But what about all those great professors that have a passion for teaching, those that just seem to get it? Typically, it’s a result of experience. Experience is a wonderful teacher, and professors who learn from their mistakes and research effective teaching methods on their own time will likely be better at it than others. Mentoring is also very helpful. Many doctorate students find advisors and mentors that are willing to work with them and teach them the practice of the trade, even sometimes offering teaching assistantships where they get practice before they graduate. This is, however, very dependent on the teaching quality of the mentors.
Recently, however, I’ve noticed that universities are now offering certificates for college teaching. Usually these programs consist of a few courses specifically suited for teaching in a college environment. As far as I know, I don’t know of any doctorate program that requires these to be a college professor, but the resource is there and more and more universities are encouraging professors and would-be professors to get it.
4. Beware of the “weeding out” classes
As I’m sure I’ve mentioned many times on this blog, I went to a university that was very engineering-focused. Even though I wasn’t an engineering major, I had to take an occasional basic engineering class or two each year.

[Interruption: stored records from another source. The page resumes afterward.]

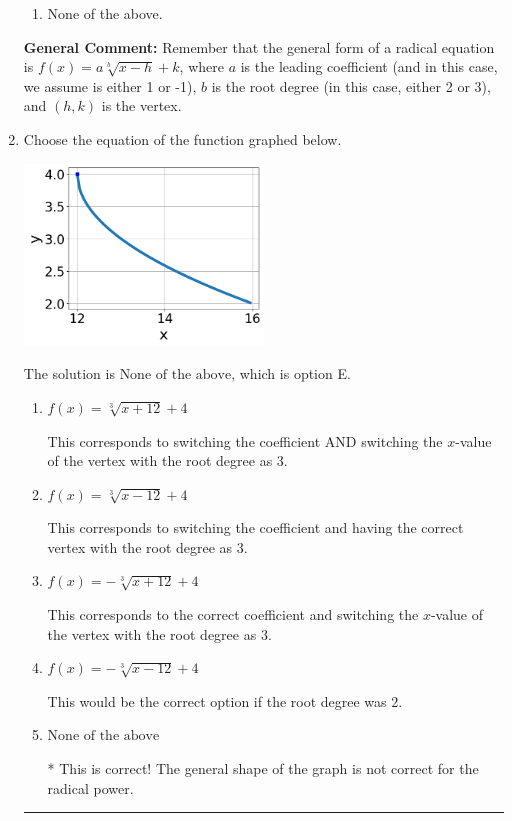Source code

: \documentclass{extbook}[14pt]
\newcommand{\litem}[1]{\item #1

\rule{\textwidth}{0.4pt}}
\begin{document}
\begin{enumerate}
{\begin{enumerate}[label=\Alph*.]
\begin{multicols}{2}
\end{multicols}\item None of the above.\end{enumerate}
\textbf{General Comment:} Remember that the general form of a radical equation is $ f(x) = a \sqrt[b]{x - h} + k $, where $a$ is the leading coefficient (and in this case, we assume is either 1 or -1), $b$ is the root degree (in this case, either 2 or 3), and $(h, k)$ is the vertex.
}
\litem{
Choose the equation of the function graphed below.

\begin{center}
    \includegraphics[width=0.5\textwidth]{../Figures/radicalGraphToEquationB.png}
\end{center}


The solution is \( \text{None of the above} \), which is option E.\begin{enumerate}[label=\Alph*.]
\item \( f(x) = \sqrt[3]{x + 12} + 4 \)

This corresponds to switching the coefficient AND switching the $x$-value of the vertex with the root degree as $3$.
\item \( f(x) = \sqrt[3]{x - 12} + 4 \)

This corresponds to switching the coefficient and having the correct vertex with the root degree as $3$.
\item \( f(x) = - \sqrt[3]{x + 12} + 4 \)

This corresponds to the correct coefficient and switching the $x$-value of the vertex with the root degree as $3$.
\item \( f(x) = - \sqrt[3]{x - 12} + 4 \)

This would be the correct option if the root degree was $2$.
\item \( \text{None of the above} \)

* This is correct! The general shape of the graph is not correct for the radical power.
\end{enumerate}

}
\end{enumerate}
\end{document}
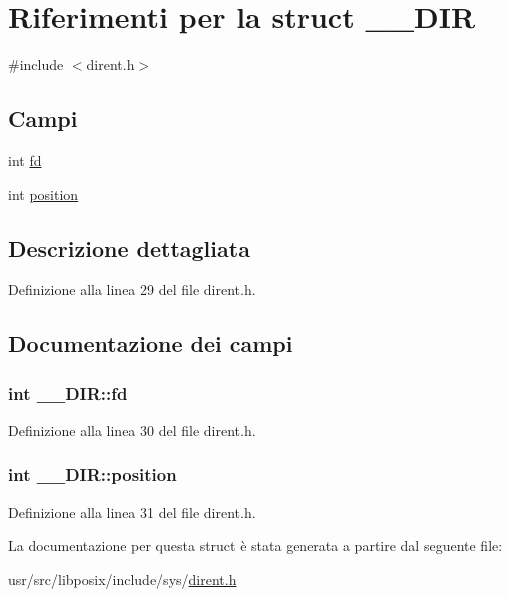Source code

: \hypertarget{struct____DIR}{\section{Riferimenti per la struct \+\_\+\+\_\+\+D\+I\+R}
\label{struct____DIR}
}


{\ttfamily \#include $<$dirent.\+h$>$}

\subsection*{Campi}
\begin{DoxyCompactItemize}
\item 
int \hyperlink{struct____DIR_ae243fc79067063164eb8ec212e6a9e80}{fd}
\item 
int \hyperlink{struct____DIR_adcec35c0ea0ed4342c5425c494554397}{position}
\end{DoxyCompactItemize}


\subsection{Descrizione dettagliata}


Definizione alla linea 29 del file dirent.\+h.



\subsection{Documentazione dei campi}
\hypertarget{struct____DIR_ae243fc79067063164eb8ec212e6a9e80}{
\subsubsection[{fd}]{\setlength{\rightskip}{0pt plus 5cm}int \+\_\+\+\_\+\+D\+I\+R\+::fd}}\label{struct____DIR_ae243fc79067063164eb8ec212e6a9e80}


Definizione alla linea 30 del file dirent.\+h.

\hypertarget{struct____DIR_adcec35c0ea0ed4342c5425c494554397}{
\subsubsection[{position}]{\setlength{\rightskip}{0pt plus 5cm}int \+\_\+\+\_\+\+D\+I\+R\+::position}}\label{struct____DIR_adcec35c0ea0ed4342c5425c494554397}


Definizione alla linea 31 del file dirent.\+h.



La documentazione per questa struct è stata generata a partire dal seguente file\+:\begin{DoxyCompactItemize}
\item 
usr/src/libposix/include/sys/\hyperlink{dirent_8h}{dirent.\+h}\end{DoxyCompactItemize}
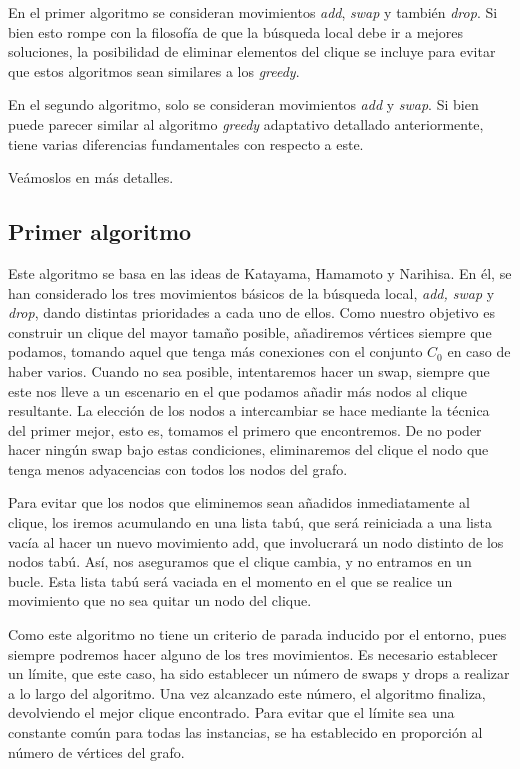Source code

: En el primer algoritmo se consideran movimientos \textit{add}, \textit{swap} y también \textit{drop}.
Si bien esto rompe con la filosofía de que la búsqueda local debe ir a mejores soluciones, la posibilidad de
eliminar elementos del clique se incluye para evitar que estos algoritmos sean similares a los
\textit{greedy}.

En el segundo algoritmo, solo se consideran movimientos \textit{add} y \textit{swap}. Si bien puede
parecer similar al algoritmo \textit{greedy} adaptativo detallado anteriormente, tiene varias diferencias
fundamentales con respecto a este.

Veámoslos en más detalles.

\subsection{Primer algoritmo}

Este algoritmo se basa en las ideas de Katayama, Hamamoto y Narihisa. En él, se han considerado
los tres movimientos básicos de la búsqueda local, \textit{add, swap} y \textit{drop},
dando distintas prioridades a cada uno de ellos. Como nuestro objetivo es construir un clique del
mayor tamaño posible, añadiremos vértices siempre que podamos, tomando aquel que tenga más conexiones
con el conjunto $C_0$ en caso de haber varios. Cuando no sea posible, intentaremos
hacer un swap, siempre que este nos lleve a un escenario en el que podamos añadir más nodos
al clique resultante. La elección de los nodos a intercambiar se hace mediante la técnica del
primer mejor, esto es, tomamos el primero que encontremos. De no poder hacer ningún swap bajo
estas condiciones, eliminaremos del clique el nodo que tenga menos adyacencias con todos los nodos del grafo.

Para evitar que los nodos que eliminemos sean añadidos inmediatamente al clique,
los iremos acumulando en una lista tabú, que será reiniciada a una lista vacía al hacer
un nuevo movimiento add, que involucrará un nodo distinto de los nodos tabú. Así, nos aseguramos
que el clique cambia, y no entramos en un bucle. Esta lista tabú será vaciada en el momento en el
que se realice un movimiento que no sea quitar un nodo del clique.

Como este algoritmo no tiene un criterio de parada inducido por el entorno, pues siempre podremos
hacer alguno de los tres movimientos. Es necesario establecer un límite, que este caso, ha
sido establecer un número de swaps y drops a realizar a lo largo del algoritmo. Una vez alcanzado
este número, el algoritmo finaliza, devolviendo el mejor clique encontrado.
Para evitar que el límite sea una constante común para todas las instancias, se ha establecido en proporción
al número de vértices del grafo.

As a non-engineer, I noticed that I was having a very hard time with these classes. At first, I thought I just sucked at engineering. But upon discussing it with other classmates, we came to the realization that it wasn’t that we didn’t understand the work, but that the work was made hard on purpose.
First of all, those engineering 101 classes were huge. Lots of students and only one professor to teach us all. Our professor covered a lot of material in a very short amount of time. Tons. Concepts that, individually, would result in hours of work. Even if I did figure out how to solve the homework assignments, there was no way I could finish it all and do all the work in my other non-engineering classes. At some point, I had to call it quits and settle for the lower grade for that assignment. It made me wonder how those students with four engineering classes in a row got anything done.
What I learned later on was that these classes had an ulterior motive. In addition to providing a “general view” of engineering, they were designed to overwhelm students with varying different concepts to “weed out” the students who were not the best of the best at the craft. Even though I had a hard time excelling at the class, my wife, who was and engineering major at the time, got through those assignments with no problem. Sure enough, she got an A in the class and moved on to the higher level classes.
What surprised me about this the most was that I was generally good at math. I was studying meteorology and we dealt with all sorts of equations and concepts. But for some reason engineering work frustrated the hell out of me, and there was just so much of it. I, like many others, was the victim of a student not worthy to go to the higher level engineering classes, where professors worked at a better pace and were more willing to help you learn the material (as opposed to my class, where I would go to my professor to help me with assignments and he refused to help me in favor of the upper-level students).
Now that I’ve graduated college and have worked in colleges, I notice this for many fields. STEM fields are notorious for this, but I’ve seen this in other fields as well.
Weeding out classes are generally seen as classes where they are designed for students to fail. Large classes where professors throw a lot of information at you in a “101” style class, hoping to scare away all but the most dedicated to the craft, those who will stick through until the end. They offer minimal support to test you to see how well you can take the heat.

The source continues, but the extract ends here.